Today, it takes about 2 hours and 30 minutes to travel between Tokyo and Shin-Osaka by Shinkansen bullet train, but in the days when there were no bullet trains, it took much longer to travel by train. Therefore, ekiben were devised as portable meals to meet the demand for eating and drinking on trains. There are various theories about its origin, but the most convincing one is Utsunomiya Station in Tochigi Prefecture. In July 1885, along with the opening of Utsunomiya Station on the Japan Railway (currently JR East), it is said that ekiben started when 'Shirokiya', a ryokan inn, made and sold bento boxes containing simple rice balls with umeboshi (pickled plums) and pickled radish wrapped in bamboo skins.

What is an ekiben?
Image courtesy of: Maneki Shokuhin Co., Ltd.

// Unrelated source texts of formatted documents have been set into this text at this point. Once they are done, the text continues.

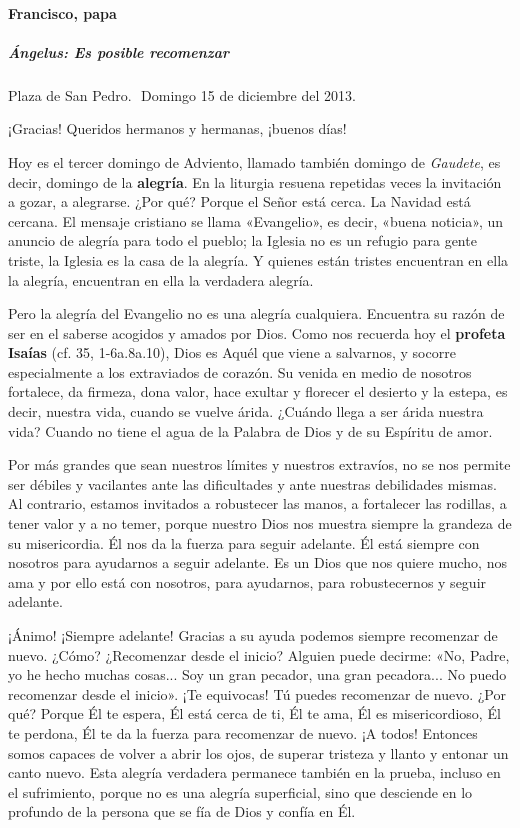 \documentclass[]{article}
\let\oldparagraph\paragraph
\renewcommand{\paragraph}[1]{\oldparagraph{#1}\mbox{}}
\let\oldsubparagraph\subparagraph
\renewcommand{\subparagraph}[1]{\oldsubparagraph{#1}\mbox{}}
\begin{document}
\paragraph{Francisco, papa}\label{francisco-papa-2}

\subparagraph{Ángelus: Es posible
recomenzar}\label{uxe1ngelus-es-posible-recomenzar}

Plaza de San Pedro.  Domingo 15 de diciembre del 2013.

¡Gracias! Queridos hermanos y hermanas, ¡buenos días!

Hoy es el tercer domingo de Adviento, llamado también domingo de
\emph{Gaudete}, es decir, domingo de la \textbf{alegría}. En la liturgia
resuena repetidas veces la invitación a gozar, a alegrarse. ¿Por qué?
Porque el Señor está cerca. La Navidad está cercana. El mensaje
cristiano se llama «Evangelio», es decir, «buena noticia», un anuncio de
alegría para todo el pueblo; la Iglesia no es un refugio para gente
triste, la Iglesia es la casa de la alegría. Y quienes están tristes
encuentran en ella la alegría, encuentran en ella la verdadera alegría.

Pero la alegría del Evangelio no es una alegría cualquiera. Encuentra su
razón de ser en el saberse acogidos y amados por Dios. Como nos recuerda
hoy el \textbf{profeta Isaías} (cf. 35, 1-6a.8a.10), Dios es Aquél que
viene a salvarnos, y socorre especialmente a los extraviados de corazón.
Su venida en medio de nosotros fortalece, da firmeza, dona valor, hace
exultar y florecer el desierto y la estepa, es decir, nuestra vida,
cuando se vuelve árida. ¿Cuándo llega a ser árida nuestra vida? Cuando
no tiene el agua de la Palabra de Dios y de su Espíritu de amor.

Por más grandes que sean nuestros límites y nuestros extravíos, no se
nos permite ser débiles y vacilantes ante las dificultades y ante
nuestras debilidades mismas. Al contrario, estamos invitados a
robustecer las manos, a fortalecer las rodillas, a tener valor y a no
temer, porque nuestro Dios nos muestra siempre la grandeza de su
misericordia. Él nos da la fuerza para seguir adelante. Él está siempre
con nosotros para ayudarnos a seguir adelante. Es un Dios que nos quiere
mucho, nos ama y por ello está con nosotros, para ayudarnos, para
robustecernos y seguir adelante.

¡Ánimo! ¡Siempre adelante! Gracias a su ayuda podemos siempre recomenzar
de nuevo. ¿Cómo? ¿Recomenzar desde el inicio? Alguien puede decirme:
«No, Padre, yo he hecho muchas cosas... Soy un gran pecador, una gran
pecadora... No puedo recomenzar desde el inicio». ¡Te equivocas! Tú
puedes recomenzar de nuevo. ¿Por qué? Porque Él te espera, Él está cerca
de ti, Él te ama, Él es misericordioso, Él te perdona, Él te da la
fuerza para recomenzar de nuevo. ¡A todos! Entonces somos capaces de
volver a abrir los ojos, de superar tristeza y llanto y entonar un canto
nuevo. Esta alegría verdadera permanece también en la prueba, incluso en
el sufrimiento, porque no es una alegría superficial, sino que desciende
en lo profundo de la persona que se fía de Dios y confía en Él.
\end{document}
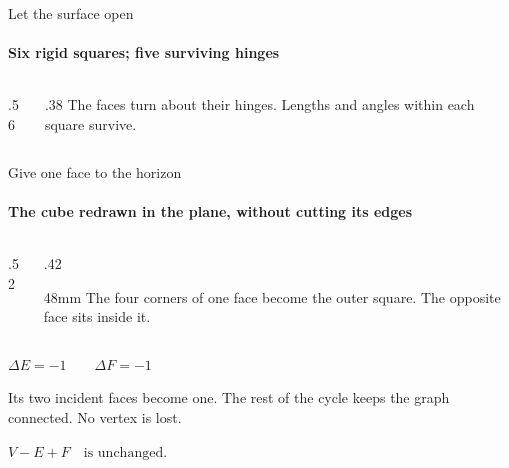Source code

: \documentclass[aspectratio=169,11pt]{beamer}
\begin{document}
\begin{frame}{Let the surface open}
  \framesubtitle{Six rigid squares; five surviving hinges}
  \begin{columns}[c,onlytextwidth]
    \begin{column}{.56\textwidth}
      \centering
    \end{column}
    \begin{column}{.38\textwidth}
      The faces turn about their hinges. Lengths and angles within each
      square survive.\par\medskip
    \end{column}
  \end{columns}
\end{frame}

\begin{frame}{Give one face to the horizon}
  \framesubtitle{The cube redrawn in the plane, without cutting its edges}
  \begin{columns}[c,onlytextwidth]
    \begin{column}{.52\textwidth}
      \centering{}
    \end{column}
    \begin{column}{.42\textwidth}
      \begin{overlayarea}{\linewidth}{48mm}
        The four corners of one face become the outer square. The
        opposite face sits inside it.\par\medskip
      \end{overlayarea}
    \end{column}
  \end{columns}
\end{frame}

{\EulerQuiet
\begin{frame}[plain]
  \centering
  \bigskip
  {\fontsize{34}{40}\selectfont $\Delta E=-1\qquad\Delta F=-1$\par}
  \bigskip
  \begin{minipage}{103mm}\centering
    Its two incident faces become one. The rest of the cycle keeps
    the graph connected. No vertex is lost.
  \end{minipage}\par\bigskip
  {\color{AtlasRubric}\Large $V-E+F\quad\text{is unchanged.}$\par}
\end{frame}}
\end{document}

In 1889, an ekiben packed with rice and side dishes in box was sold for the first time in Japan. In response to the construction of the Sanyo Railway (currently the JR Sanyo Line) in Himeji, Hyogo Prefecture, Kihachi Takeda, who ran a restaurant near Himeji Station, sold the "Makunouchi Bento" to railroad passengers. Such Makunouchi Bento is said to be the ancestor of the current ekiben as we know. There were 13 kinds of side dishes such as salt-grilled sea bream, rolled omelet, carrots, pickled plums, and white rice, which made the bento itself quite luxurious at the time.

What types of ekiben are there?

About 140 years have passed since the birth of ekiben in Japan. Today, the number of types has increased as much as the number of stars visible in the sky, and it is said that there are currently over 2,000 when include various parts of the country, but they can be roughly divided into three main types――

  1. "Makunouchi Bento" packed with various ingredients
  2. Bento with meat such as beef, chicken, and pork as the main dishes
  3. Seafood bento box using special seafood

Among them, there are also collaborations with anime characters, and even the ekiben that are particular about not only the ingredients but also the container. You will not be able to stop drooling at the ekiben that we introduce below!

① "Makunouchi Bento" where you can enjoy many side dishes at once

What types of ekiben are there?

A standard ekiben with white rice or rice balls and several side dishes. In Kabuki, the break time between plays is called 'Makuai' (幕間). It is said the name 'Makunouchi Bento' (幕の内弁当) comes from the meaning of 'a lunch that is eaten during the break time between acts' (*there are various theories about its origins). There are those include Japanese-style ingredients side dishes such as grilled fish, tempura, and rolled omelet, while there are also those include Western-style side dishes such as hamburgers and fried shrimp.

What types of ekiben are there?
Image courtesy of: Maneki Shokuhin Co., Ltd.

Aji-zukushi (味づくし) / 1,150 yen (tax included)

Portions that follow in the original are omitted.